Interferon regulatory factor 4 mediates non-enzymatic IRE1 dependency in multiple myeloma cells [RNA-Seq]

Multiple Myeloma (MM) arises through oncogenic transformation of immunoglobulin-secreting plasma cells. MM often co-opts the central endoplasmic-reticulum (ER)-stress mitigator, inositol-requiring enzyme 1 (IRE1), to sustain malignant growth. While certain MMs require enzymatic IRE1-dependent activation of the transcription factor XBP1s, others display a nonenzymatic IRE1 dependency that is not yet mechanistically understood. Here we identify interferon regulatory factor 4 (IRF4), which stimulates genes that promote immune-cell proliferation, as a key conduit for IRE1’s nonenzymatic control of cell-cycle progression in MM. IRE1 silencing increased inhibitory S114/S270 phosphorylation on IRF4, disrupting IRF4’s chromatin-binding and transcriptional activity.

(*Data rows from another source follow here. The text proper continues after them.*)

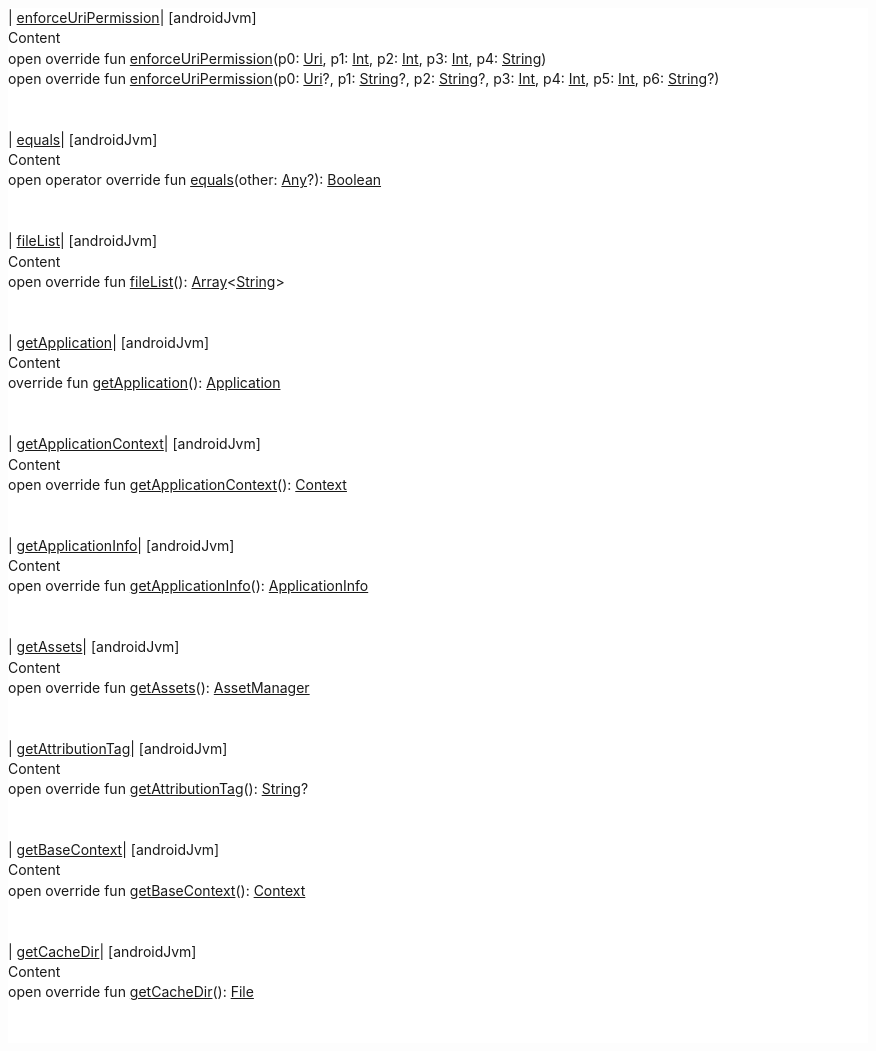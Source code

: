 | [enforceUriPermission](../../danbroid.ipfsd.service.settings/-settings-activity/index.md#android.content/ContextWrapper/enforceUriPermission/#android.net.Uri#kotlin.Int#kotlin.Int#kotlin.Int#kotlin.String/PointingToDeclaration/)| [androidJvm]  <br>Content  <br>open override fun [enforceUriPermission](../../danbroid.ipfsd.service.settings/-settings-activity/index.md#android.content/ContextWrapper/enforceUriPermission/#android.net.Uri#kotlin.Int#kotlin.Int#kotlin.Int#kotlin.String/PointingToDeclaration/)(p0: [Uri](https://developer.android.com/reference/kotlin/android/net/Uri.html), p1: [Int](https://kotlinlang.org/api/latest/jvm/stdlib/kotlin/-int/index.html), p2: [Int](https://kotlinlang.org/api/latest/jvm/stdlib/kotlin/-int/index.html), p3: [Int](https://kotlinlang.org/api/latest/jvm/stdlib/kotlin/-int/index.html), p4: [String](https://kotlinlang.org/api/latest/jvm/stdlib/kotlin/-string/index.html))  <br>open override fun [enforceUriPermission](../../danbroid.ipfsd.service.settings/-settings-activity/index.md#android.content/ContextWrapper/enforceUriPermission/#android.net.Uri?#kotlin.String?#kotlin.String?#kotlin.Int#kotlin.Int#kotlin.Int#kotlin.String?/PointingToDeclaration/)(p0: [Uri](https://developer.android.com/reference/kotlin/android/net/Uri.html)?, p1: [String](https://kotlinlang.org/api/latest/jvm/stdlib/kotlin/-string/index.html)?, p2: [String](https://kotlinlang.org/api/latest/jvm/stdlib/kotlin/-string/index.html)?, p3: [Int](https://kotlinlang.org/api/latest/jvm/stdlib/kotlin/-int/index.html), p4: [Int](https://kotlinlang.org/api/latest/jvm/stdlib/kotlin/-int/index.html), p5: [Int](https://kotlinlang.org/api/latest/jvm/stdlib/kotlin/-int/index.html), p6: [String](https://kotlinlang.org/api/latest/jvm/stdlib/kotlin/-string/index.html)?)  <br><br><br>
| [equals](../../danbroid.ipfsd.service.settings/-settings-activity/-companion/index.md#kotlin/Any/equals/#kotlin.Any?/PointingToDeclaration/)| [androidJvm]  <br>Content  <br>open operator override fun [equals](../../danbroid.ipfsd.service.settings/-settings-activity/-companion/index.md#kotlin/Any/equals/#kotlin.Any?/PointingToDeclaration/)(other: [Any](https://kotlinlang.org/api/latest/jvm/stdlib/kotlin/-any/index.html)?): [Boolean](https://kotlinlang.org/api/latest/jvm/stdlib/kotlin/-boolean/index.html)  <br><br><br>
| [fileList](../../danbroid.ipfsd.service.settings/-settings-activity/index.md#android.content/ContextWrapper/fileList/#/PointingToDeclaration/)| [androidJvm]  <br>Content  <br>open override fun [fileList](../../danbroid.ipfsd.service.settings/-settings-activity/index.md#android.content/ContextWrapper/fileList/#/PointingToDeclaration/)(): [Array](https://kotlinlang.org/api/latest/jvm/stdlib/kotlin/-array/index.html)<[String](https://kotlinlang.org/api/latest/jvm/stdlib/kotlin/-string/index.html)>  <br><br><br>
| [getApplication](index.md#android.app/Service/getApplication/#/PointingToDeclaration/)| [androidJvm]  <br>Content  <br>override fun [getApplication](index.md#android.app/Service/getApplication/#/PointingToDeclaration/)(): [Application](https://developer.android.com/reference/kotlin/android/app/Application.html)  <br><br><br>
| [getApplicationContext](../../danbroid.ipfsd.service.settings/-settings-activity/index.md#android.content/ContextWrapper/getApplicationContext/#/PointingToDeclaration/)| [androidJvm]  <br>Content  <br>open override fun [getApplicationContext](../../danbroid.ipfsd.service.settings/-settings-activity/index.md#android.content/ContextWrapper/getApplicationContext/#/PointingToDeclaration/)(): [Context](https://developer.android.com/reference/kotlin/android/content/Context.html)  <br><br><br>
| [getApplicationInfo](../../danbroid.ipfsd.service.settings/-settings-activity/index.md#android.content/ContextWrapper/getApplicationInfo/#/PointingToDeclaration/)| [androidJvm]  <br>Content  <br>open override fun [getApplicationInfo](../../danbroid.ipfsd.service.settings/-settings-activity/index.md#android.content/ContextWrapper/getApplicationInfo/#/PointingToDeclaration/)(): [ApplicationInfo](https://developer.android.com/reference/kotlin/android/content/pm/ApplicationInfo.html)  <br><br><br>
| [getAssets](index.md#android.content/ContextWrapper/getAssets/#/PointingToDeclaration/)| [androidJvm]  <br>Content  <br>open override fun [getAssets](index.md#android.content/ContextWrapper/getAssets/#/PointingToDeclaration/)(): [AssetManager](https://developer.android.com/reference/kotlin/android/content/res/AssetManager.html)  <br><br><br>
| [getAttributionTag](../../danbroid.ipfsd.service.settings/-settings-activity/index.md#android.content/ContextWrapper/getAttributionTag/#/PointingToDeclaration/)| [androidJvm]  <br>Content  <br>open override fun [getAttributionTag](../../danbroid.ipfsd.service.settings/-settings-activity/index.md#android.content/ContextWrapper/getAttributionTag/#/PointingToDeclaration/)(): [String](https://kotlinlang.org/api/latest/jvm/stdlib/kotlin/-string/index.html)?  <br><br><br>
| [getBaseContext](../../danbroid.ipfsd.service.settings/-settings-activity/index.md#android.content/ContextWrapper/getBaseContext/#/PointingToDeclaration/)| [androidJvm]  <br>Content  <br>open override fun [getBaseContext](../../danbroid.ipfsd.service.settings/-settings-activity/index.md#android.content/ContextWrapper/getBaseContext/#/PointingToDeclaration/)(): [Context](https://developer.android.com/reference/kotlin/android/content/Context.html)  <br><br><br>
| [getCacheDir](../../danbroid.ipfsd.service.settings/-settings-activity/index.md#android.content/ContextWrapper/getCacheDir/#/PointingToDeclaration/)| [androidJvm]  <br>Content  <br>open override fun [getCacheDir](../../danbroid.ipfsd.service.settings/-settings-activity/index.md#android.content/ContextWrapper/getCacheDir/#/PointingToDeclaration/)(): [File](https://docs.oracle.com/javase/8/docs/api/java/io/File.html)  <br><br><br>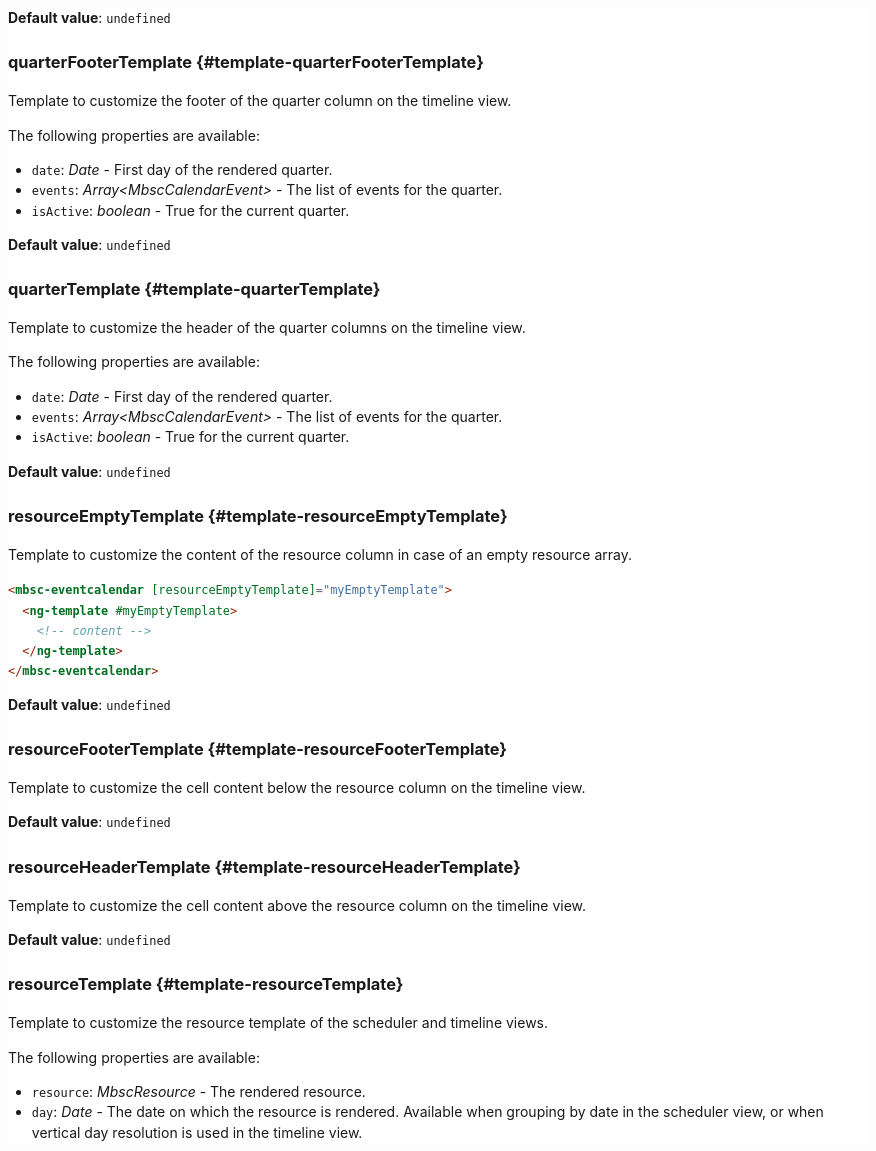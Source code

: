 **Default value**: `undefined`
### quarterFooterTemplate {#template-quarterFooterTemplate}

Template to customize the footer of the quarter column on the timeline view.

The following properties are available:
- `date`: _Date_ - First day of the rendered quarter.
- `events`: _Array&lt;MbscCalendarEvent&gt;_ - The list of events for the quarter.
- `isActive`: _boolean_ - True for the current quarter.

**Default value**: `undefined`
### quarterTemplate {#template-quarterTemplate}

Template to customize the header of the quarter columns on the timeline view.

The following properties are available:
- `date`: _Date_ - First day of the rendered quarter.
- `events`: _Array&lt;MbscCalendarEvent&gt;_ - The list of events for the quarter.
- `isActive`: _boolean_ - True for the current quarter.

**Default value**: `undefined`
### resourceEmptyTemplate {#template-resourceEmptyTemplate}

Template to customize the content of the resource column in case of an empty resource array.

```html
<mbsc-eventcalendar [resourceEmptyTemplate]="myEmptyTemplate">
  <ng-template #myEmptyTemplate>
    <!-- content -->
  </ng-template>
</mbsc-eventcalendar>
```

**Default value**: `undefined`
### resourceFooterTemplate {#template-resourceFooterTemplate}

Template to customize the cell content below the resource column on the timeline view.

**Default value**: `undefined`
### resourceHeaderTemplate {#template-resourceHeaderTemplate}

Template to customize the cell content above the resource column on the timeline view.

**Default value**: `undefined`
### resourceTemplate {#template-resourceTemplate}

Template to customize the resource template of the scheduler and timeline views.

The following properties are available:
 - `resource`: _MbscResource_ - The rendered resource.
 - `day`: _Date_ - The date on which the resource is rendered.
 Available when grouping by date in the scheduler view,
 or when vertical day resolution is used in the timeline view.
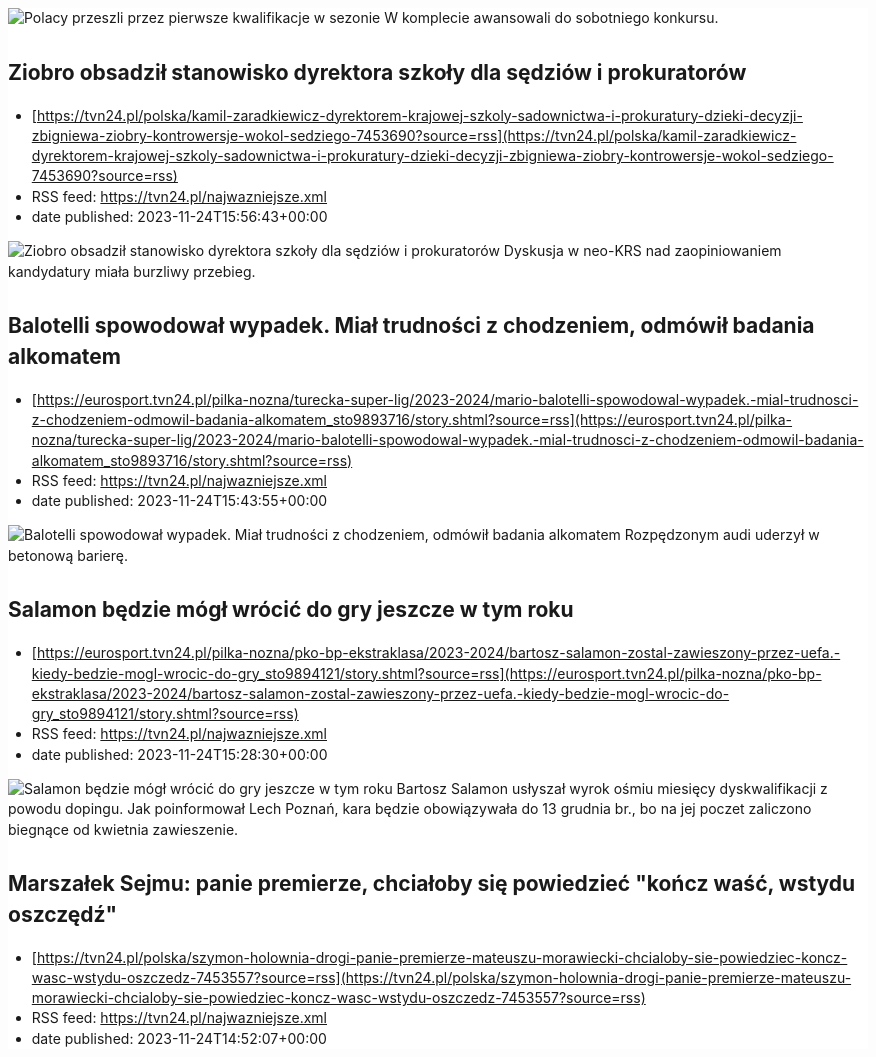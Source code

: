 <img alt="Polacy przeszli przez pierwsze kwalifikacje w sezonie" src="https://tvn24.pl/najnowsze/cdn-zdjecie-6ghh9g-dawid-kubacki-ruka-7453761/alternates/LANDSCAPE_1280" />
    W komplecie awansowali do sobotniego konkursu.

## Ziobro obsadził stanowisko dyrektora szkoły dla sędziów i prokuratorów
 - [https://tvn24.pl/polska/kamil-zaradkiewicz-dyrektorem-krajowej-szkoly-sadownictwa-i-prokuratury-dzieki-decyzji-zbigniewa-ziobry-kontrowersje-wokol-sedziego-7453690?source=rss](https://tvn24.pl/polska/kamil-zaradkiewicz-dyrektorem-krajowej-szkoly-sadownictwa-i-prokuratury-dzieki-decyzji-zbigniewa-ziobry-kontrowersje-wokol-sedziego-7453690?source=rss)
 - RSS feed: https://tvn24.pl/najwazniejsze.xml
 - date published: 2023-11-24T15:56:43+00:00

<img alt="Ziobro obsadził stanowisko dyrektora szkoły dla sędziów i prokuratorów" src="https://tvn24.pl/najnowsze/cdn-zdjecie-3j6yex-zbigniew-ziobro-7453723/alternates/LANDSCAPE_1280" />
    Dyskusja w neo-KRS nad zaopiniowaniem kandydatury miała burzliwy przebieg.

## Balotelli spowodował wypadek. Miał trudności z chodzeniem, odmówił badania alkomatem
 - [https://eurosport.tvn24.pl/pilka-nozna/turecka-super-lig/2023-2024/mario-balotelli-spowodowal-wypadek.-mial-trudnosci-z-chodzeniem-odmowil-badania-alkomatem_sto9893716/story.shtml?source=rss](https://eurosport.tvn24.pl/pilka-nozna/turecka-super-lig/2023-2024/mario-balotelli-spowodowal-wypadek.-mial-trudnosci-z-chodzeniem-odmowil-badania-alkomatem_sto9893716/story.shtml?source=rss)
 - RSS feed: https://tvn24.pl/najwazniejsze.xml
 - date published: 2023-11-24T15:43:55+00:00

<img alt="Balotelli spowodował wypadek. Miał trudności z chodzeniem, odmówił badania alkomatem" src="https://tvn24.pl/najnowsze/cdn-zdjecie-8xf5u5-mario-balotelli-7453734/alternates/LANDSCAPE_1280" />
    Rozpędzonym audi uderzył w betonową barierę.

## Salamon będzie mógł wrócić do gry jeszcze w tym roku
 - [https://eurosport.tvn24.pl/pilka-nozna/pko-bp-ekstraklasa/2023-2024/bartosz-salamon-zostal-zawieszony-przez-uefa.-kiedy-bedzie-mogl-wrocic-do-gry_sto9894121/story.shtml?source=rss](https://eurosport.tvn24.pl/pilka-nozna/pko-bp-ekstraklasa/2023-2024/bartosz-salamon-zostal-zawieszony-przez-uefa.-kiedy-bedzie-mogl-wrocic-do-gry_sto9894121/story.shtml?source=rss)
 - RSS feed: https://tvn24.pl/najwazniejsze.xml
 - date published: 2023-11-24T15:28:30+00:00

<img alt="Salamon będzie mógł wrócić do gry jeszcze w tym roku" src="https://tvn24.pl/najnowsze/cdn-zdjecie-881zpl-bartosz-salamon-to-pilkarz-lecha-poznan-7453710/alternates/LANDSCAPE_1280" />
    Bartosz Salamon usłyszał wyrok ośmiu miesięcy dyskwalifikacji z powodu dopingu. Jak poinformował Lech Poznań, kara będzie obowiązywała do 13 grudnia br., bo na jej poczet zaliczono biegnące od kwietnia zawieszenie.

## Marszałek Sejmu: panie premierze, chciałoby się powiedzieć "kończ waść, wstydu oszczędź"
 - [https://tvn24.pl/polska/szymon-holownia-drogi-panie-premierze-mateuszu-morawiecki-chcialoby-sie-powiedziec-koncz-wasc-wstydu-oszczedz-7453557?source=rss](https://tvn24.pl/polska/szymon-holownia-drogi-panie-premierze-mateuszu-morawiecki-chcialoby-sie-powiedziec-koncz-wasc-wstydu-oszczedz-7453557?source=rss)
 - RSS feed: https://tvn24.pl/najwazniejsze.xml
 - date published: 2023-11-24T14:52:07+00:00
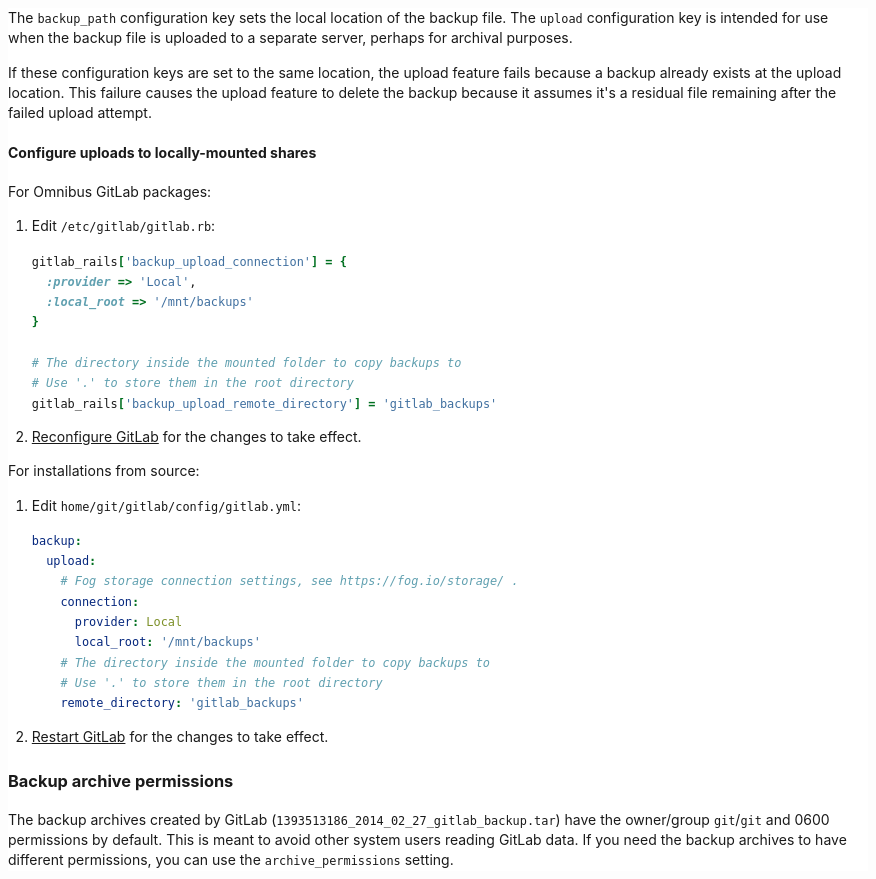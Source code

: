 The `backup_path` configuration key sets the local location of the backup file. The `upload` configuration key is
intended for use when the backup file is uploaded to a separate server, perhaps for archival purposes.

If these configuration keys are set to the same location, the upload feature fails because a backup already exists at
the upload location. This failure causes the upload feature to delete the backup because it assumes it's a residual file
remaining after the failed upload attempt.

#### Configure uploads to locally-mounted shares

For Omnibus GitLab packages:

1. Edit `/etc/gitlab/gitlab.rb`:

   ```ruby
   gitlab_rails['backup_upload_connection'] = {
     :provider => 'Local',
     :local_root => '/mnt/backups'
   }

   # The directory inside the mounted folder to copy backups to
   # Use '.' to store them in the root directory
   gitlab_rails['backup_upload_remote_directory'] = 'gitlab_backups'
   ```

1. [Reconfigure GitLab](../administration/restart_gitlab.md#reconfigure-a-linux-package-installation)
   for the changes to take effect.

For installations from source:

1. Edit `home/git/gitlab/config/gitlab.yml`:

   ```yaml
   backup:
     upload:
       # Fog storage connection settings, see https://fog.io/storage/ .
       connection:
         provider: Local
         local_root: '/mnt/backups'
       # The directory inside the mounted folder to copy backups to
       # Use '.' to store them in the root directory
       remote_directory: 'gitlab_backups'
   ```

1. [Restart GitLab](../administration/restart_gitlab.md#installations-from-source)
   for the changes to take effect.

### Backup archive permissions

The backup archives created by GitLab (`1393513186_2014_02_27_gitlab_backup.tar`)
have the owner/group `git`/`git` and 0600 permissions by default. This is
meant to avoid other system users reading GitLab data. If you need the backup
archives to have different permissions, you can use the `archive_permissions`
setting.
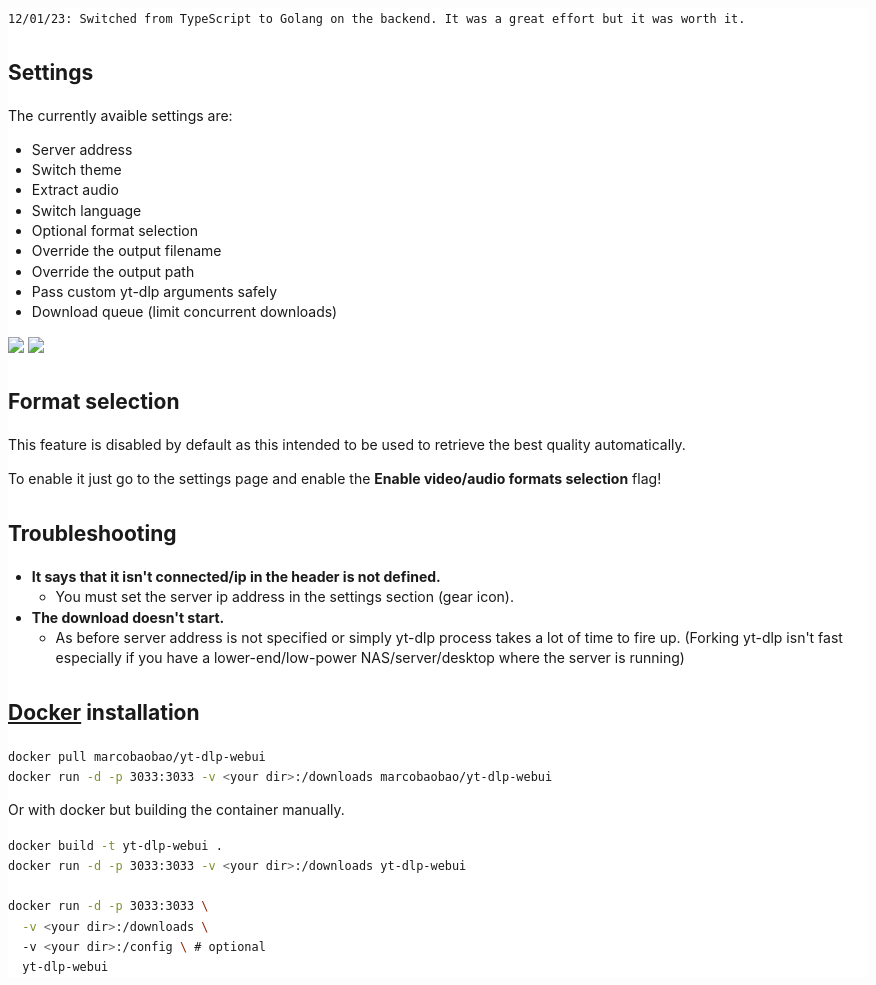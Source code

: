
 ```
12/01/23: Switched from TypeScript to Golang on the backend. It was a great effort but it was worth it.
```

## Settings

The currently avaible settings are:
-   Server address
-   Switch theme
-   Extract audio
-   Switch language
-   Optional format selection
-   Override the output filename
-   Override the output path
-   Pass custom yt-dlp arguments safely
-   Download queue (limit concurrent downloads)

![](https://i.ibb.co/YdBVcgc/image.png)
![](https://i.ibb.co/Sf102b1/image.png)

## Format selection

This feature is disabled by default as this intended to be used to retrieve the best quality automatically.

To enable it just go to the settings page and enable the **Enable video/audio formats selection** flag!

## Troubleshooting
-   **It says that it isn't connected/ip in the header is not defined.**
    - You must set the server ip address in the settings section (gear icon).
-   **The download  doesn't start.**
    - As before server address is not specified or simply yt-dlp process takes a lot of time to fire up. (Forking yt-dlp isn't fast especially if you have a lower-end/low-power NAS/server/desktop where the server is running)

## [Docker](https://github.com/marcopeocchi/yt-dlp-web-ui/pkgs/container/yt-dlp-web-ui) installation
```sh
docker pull marcobaobao/yt-dlp-webui
docker run -d -p 3033:3033 -v <your dir>:/downloads marcobaobao/yt-dlp-webui
```

Or with docker but building the container manually.

```sh
docker build -t yt-dlp-webui .
docker run -d -p 3033:3033 -v <your dir>:/downloads yt-dlp-webui

docker run -d -p 3033:3033 \
  -v <your dir>:/downloads \  
  -v <your dir>:/config \ # optional
  yt-dlp-webui

```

IRF4 knockdown recapitulated, whereas IRF4 repletion reversed the anti-proliferative phenotype of IRE1 silencing. Furthermore, phospho-deficient, but not phospho-mimetic, IRF4 mutants rescued proliferation under IRE1 silencing. Functional studies revealed that IRF4 engages the E2F1 and CDC25A genes and promotes CDK2 activation to drive cell-cycle progression. Our results advance mechanistic understanding of IRE1 and IRF4 in MM. To follow the consequences of IRF4 silencing, we performed an RNA sequencing transcriptomic analysis of AMO1 and KMS27 human multiple myeloma cells subjected to IRF4 vs. NTC (non-targeting control) knockdown. AMO1 shIRF4 cl.1, cl. 4-3 or shNTC cells were harvested in biologic triplicates at 0 (Mock), 8, 16 and 24 h after treatment with Doxycycline (Dox, 0.2 μg/ml). KMS27 shIRF4 Cl. 20 or shNTC cells were harvested in biologic triplicates at 0 (Mock), 20 and 30 h after treatment with Doxycycline (Dox, 0.2 μg/ml).